A guide to Christmas markets in Stockholm

As Sweden’s holiday shopping season kicks into high gear, The Local offers a few tips for where gift seekers in Stockholm can combine getting a taste of the Christmas spirit with the hunt for the perfect gift.

A guide to Christmas markets in Stockholm

Whether you’re spending your first holiday season in Sweden, or you’re a seasoned old-timer in the land of dark and snow, one thing you can’t miss if you want to have a real Swedish Christmas is a julmarknad or Christmas market.

Swedes of all ages love to spend the weekends leading up to Christmas pottering about these Christmas markets, poring over traditional handicrafts, buying saffron for their lussebullar, or searching for the perfect Christmas ornaments.

Don’t know where to look to find a julmarknad in the Swedish capital?

Fear not!

The Local has put together a handy list of markets for you – whether you’re the traditional type, or want something a little more on the alternative side!
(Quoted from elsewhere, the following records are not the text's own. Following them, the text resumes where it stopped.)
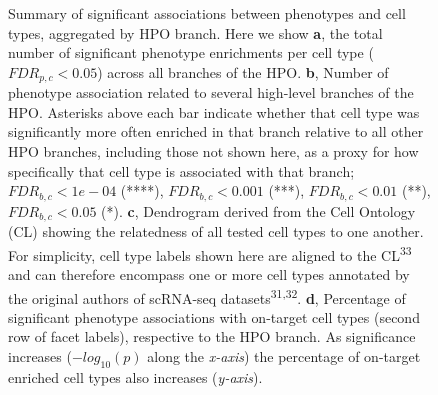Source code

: \documentclass[
sn-nature
]{sn-jnl}
\begin{document}
\label{cell-fig-summary}
\begin{figure}[H]


\caption{\label{fig-summary}Summary of significant associations between
phenotypes and cell types, aggregated by HPO branch. Here we show
\textbf{a}, the total number of significant phenotype enrichments per
cell type (\(FDR_{p,c}<0.05\)) across all branches of the HPO.
\textbf{b}, Number of phenotype association related to several
high-level branches of the HPO. Asterisks above each bar indicate
whether that cell type was significantly more often enriched in that
branch relative to all other HPO branches, including those not shown
here, as a proxy for how specifically that cell type is associated with
that branch; \(FDR _{b,c}<1e-04\) (****), \(FDR _{b,c}<0.001\) (***),
\(FDR_{b,c}<0.01\) (**), \(FDR _{b,c}<0.05\) (*). \textbf{c}, Dendrogram
derived from the Cell Ontology (CL) showing the relatedness of all
tested cell types to one another. For simplicity, cell type labels shown
here are aligned to the CL\textsuperscript{33} and can therefore
encompass one or more cell types annotated by the original authors of
scRNA-seq datasets\textsuperscript{31,32}. \textbf{d}, Percentage of
significant phenotype associations with on-target cell types (second row
of facet labels), respective to the HPO branch. As significance
increases (\(-log_{10}(p)\) along the \emph{x-axis}) the percentage of
on-target enriched cell types also increases (\emph{y-axis}).}

\end{figure}%
\end{document}
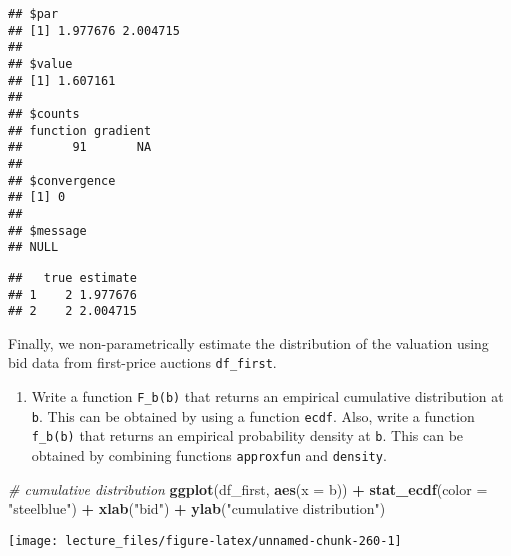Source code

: \documentclass[
]{book}
\newenvironment{Shaded}{\begin{snugshade}}{\end{snugshade}}
\newcommand{\CommentTok}[1]{\textcolor[rgb]{0.56,0.35,0.01}{\textit{#1}}}
\newcommand{\DataTypeTok}[1]{\textcolor[rgb]{0.13,0.29,0.53}{#1}}
\newcommand{\KeywordTok}[1]{\textcolor[rgb]{0.13,0.29,0.53}{\textbf{#1}}}
\newcommand{\NormalTok}[1]{#1}
\newcommand{\OperatorTok}[1]{\textcolor[rgb]{0.81,0.36,0.00}{\textbf{#1}}}
\newcommand{\StringTok}[1]{\textcolor[rgb]{0.31,0.60,0.02}{#1}}
\providecommand{\tightlist}{%
  \setlength{\itemsep}{0pt}\setlength{\parskip}{0pt}}
\begin{document}
\begin{verbatim}
## $par
## [1] 1.977676 2.004715
## 
## $value
## [1] 1.607161
## 
## $counts
## function gradient 
##       91       NA 
## 
## $convergence
## [1] 0
## 
## $message
## NULL
\end{verbatim}

\begin{Shaded}
\end{Shaded}

\begin{verbatim}
##   true estimate
## 1    2 1.977676
## 2    2 2.004715
\end{verbatim}

Finally, we non-parametrically estimate the distribution of the valuation using bid data from first-price auctions \texttt{df\_first}.

\begin{enumerate}
\def\labelenumi{\arabic{enumi}.}
\setcounter{enumi}{9}
\tightlist
\item
  Write a function \texttt{F\_b(b)} that returns an empirical cumulative distribution at \texttt{b}. This can be obtained by using a function \texttt{ecdf}.
  Also, write a function \texttt{f\_b(b)} that returns an empirical probability density at \texttt{b}. This can be obtained by combining functions \texttt{approxfun} and \texttt{density}.
\end{enumerate}

\begin{Shaded}
\begin{Highlighting}[]
\CommentTok{# cumulative distribution}
\KeywordTok{ggplot}\NormalTok{(df_first, }\KeywordTok{aes}\NormalTok{(}\DataTypeTok{x =}\NormalTok{ b)) }\OperatorTok{+}\StringTok{ }\KeywordTok{stat_ecdf}\NormalTok{(}\DataTypeTok{color =} \StringTok{"steelblue"}\NormalTok{) }\OperatorTok{+}
\StringTok{  }\KeywordTok{xlab}\NormalTok{(}\StringTok{"bid"}\NormalTok{) }\OperatorTok{+}\StringTok{ }\KeywordTok{ylab}\NormalTok{(}\StringTok{"cumulative distribution"}\NormalTok{)}
\end{Highlighting}
\end{Shaded}

\begin{center}\texttt{[image: lecture\_files/figure-latex/unnamed-chunk-260-1]} \end{center}
\end{document}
The julmarknad above all others. Open-air museum Skansen has held this Christmas market every year since 1903. If you’re looking for something ultra-traditional, this is the place to go. Selling everything from traditional sweets to Swedish crafts to the tones of a Christmas choir – all in a picturesque setting – you’re unlikely to find more Christmas spirit anywhere.

This market is open 10 am – 4 pm every weekend until Christmas. Click here for more information.


The little red sheds on Stortorget in Gamla Stan are open every day between 11 am and 6 pm. This is the right place to find homemade sausages, mustards and jams, and anything else you might care to serve for Christmas dinner. If you get peckish shopping for all that food, stop off with a snack of roasted almonds. Weekends here get busy, so if you’re the slightest bit averse to large crowds, make sure to come on a weekday. For more information, click here.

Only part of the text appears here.